Little Old Lady: I am 86 years old.

Defence Attorney: Will you tell us, in your own words, what happened the night of April 1st?

Little Old Lady: There I was, sitting there in my swing on my front porch on a warm spring evening, when a young man comes creeping up on the porch and sat down beside me.

Defence Attorney: Did you know him?

Little Old Lady: No, but he sure was friendly.

Defence Attorney: What happened after he sat down?

Little Old Lady: He started to rub my thigh.

Defence Attorney: Did you stop him?

Little Old Lady: No, I didn't stop him.

Defence Attorney: Why not?

Little Old Lady: It felt good. Nobody had done that since my Albert died some 30 years ago.

Defence Attorney: What happened next?

Little Old Lady: He began to rub my breasts.

Defence Attorney: Did you stop him then?

Little Old Lady: No, I did not stop him.

Defence Attorney: Why not?

Little Old Lady: His rubbing made me feel all alive and excited. I haven't felt that good in years!

Defence Attorney: What happened next?

Little Old Lady: Well, by then, I was feeling so "spicy" that I just laid down and told him "Take me, young man. Take me now!"

Defence Attorney: Did he take you?

Little Old Lady: hel_l, no! He just yelled, "April Fool!" And that's when I shot him, the little bastard.

An old man, Mr. Goldstein, was living the last of his life in a nursing home.

One day he appeared to be very sad and depressed. Nurse Tracy asked if there was anything wrong.

"Yes, Nurse Tracy," said Mr. Goldstein, "My Private Part died today, and I am very sad."

Knowing her patients were forgetful and sometimes a little crazy, she replied, "Oh, I'm so sorry, Mr. Goldstein, please accept my condolences.

The following day, Mr. Goldstein was walking down the hall with his Private Part hanging out his pajamas, when he met Nurse Tracy.

"Mr. Goldstein," she said, "You shouldn't be walking down the hall like that.. Please put your Private Part back inside your pajamas."

But, Nurse Tracy," replied Mr. Goldstein, "I told you yesterday that my Private Part died."

"Yes, you did tell me that, but why is it hanging out of your pajamas?"

"Well, he replied, "Today's the viewing."

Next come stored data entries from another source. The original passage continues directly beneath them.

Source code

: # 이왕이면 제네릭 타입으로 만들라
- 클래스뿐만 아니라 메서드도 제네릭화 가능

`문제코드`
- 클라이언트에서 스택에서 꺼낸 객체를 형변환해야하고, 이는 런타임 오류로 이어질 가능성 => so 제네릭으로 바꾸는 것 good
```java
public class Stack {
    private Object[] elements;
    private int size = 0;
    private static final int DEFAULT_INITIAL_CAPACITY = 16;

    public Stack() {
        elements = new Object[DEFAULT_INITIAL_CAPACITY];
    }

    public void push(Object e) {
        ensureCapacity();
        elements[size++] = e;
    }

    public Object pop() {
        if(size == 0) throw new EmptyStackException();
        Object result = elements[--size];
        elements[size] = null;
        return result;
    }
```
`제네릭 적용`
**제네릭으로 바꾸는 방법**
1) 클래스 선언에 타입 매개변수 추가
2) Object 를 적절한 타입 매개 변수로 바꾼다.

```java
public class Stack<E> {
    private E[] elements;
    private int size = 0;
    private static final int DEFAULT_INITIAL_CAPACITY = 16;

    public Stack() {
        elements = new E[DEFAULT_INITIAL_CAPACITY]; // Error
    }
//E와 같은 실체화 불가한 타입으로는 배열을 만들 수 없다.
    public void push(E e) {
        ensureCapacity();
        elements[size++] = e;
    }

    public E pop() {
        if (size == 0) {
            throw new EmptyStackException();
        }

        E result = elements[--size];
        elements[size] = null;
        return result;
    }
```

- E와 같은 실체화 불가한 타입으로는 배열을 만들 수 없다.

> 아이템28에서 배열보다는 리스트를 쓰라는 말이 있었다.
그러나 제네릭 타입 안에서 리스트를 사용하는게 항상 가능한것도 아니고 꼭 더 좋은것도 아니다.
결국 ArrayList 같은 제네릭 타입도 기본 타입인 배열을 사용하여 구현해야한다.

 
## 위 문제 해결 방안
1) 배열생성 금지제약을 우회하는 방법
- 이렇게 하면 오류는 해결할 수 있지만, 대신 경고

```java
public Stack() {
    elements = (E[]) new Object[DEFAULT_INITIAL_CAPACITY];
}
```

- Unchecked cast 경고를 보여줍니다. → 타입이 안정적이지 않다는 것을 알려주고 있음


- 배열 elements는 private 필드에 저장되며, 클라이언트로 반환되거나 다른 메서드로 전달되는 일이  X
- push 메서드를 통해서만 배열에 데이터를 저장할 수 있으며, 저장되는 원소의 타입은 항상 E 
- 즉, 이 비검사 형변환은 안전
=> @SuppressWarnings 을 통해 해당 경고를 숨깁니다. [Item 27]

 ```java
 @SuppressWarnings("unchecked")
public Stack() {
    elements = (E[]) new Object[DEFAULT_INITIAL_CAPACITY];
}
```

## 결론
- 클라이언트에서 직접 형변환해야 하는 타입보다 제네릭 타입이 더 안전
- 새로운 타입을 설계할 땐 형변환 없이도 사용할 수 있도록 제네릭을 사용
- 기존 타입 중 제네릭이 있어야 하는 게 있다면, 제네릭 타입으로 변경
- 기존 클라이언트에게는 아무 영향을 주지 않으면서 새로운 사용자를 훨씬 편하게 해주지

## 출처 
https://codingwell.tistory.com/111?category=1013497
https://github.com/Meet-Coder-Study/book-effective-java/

An elderly couple had attended their local Church Service. About halfway through the sermon he leans over and says to his wife:

"I just let out a silent fart, what do you think I should do?"

She replies, "Put a new battery in your hearing aid!!! "

A young lad walks out of a store and sees and elderly man sitting on a bench crying. He walks over to the man to check to see if he is O.K!

YM: Sir, are you O.K?

Old Man: Yes, it's my birthday today (and he is still crying)

YM: Wow, it's a special day for you.

Old Man: Yes it is. I'm 82 today (and still crying.)

YM: Even better, you look great for your age.

Old Man: Thank you, and I just got married (and he is still crying.)

YM: Married!! Gee, that's great! 82 and married, wow! You've got a whole new life ahead of you.

Old Man: I married a 25 year old.

YM: Holy Moly!! Even better.

Old Man: We have sex every day! (he's still crying)

YM: I don't even have sex everyday, you lucky person you.

Old Man: No I’m not, I've forgotten where I lived.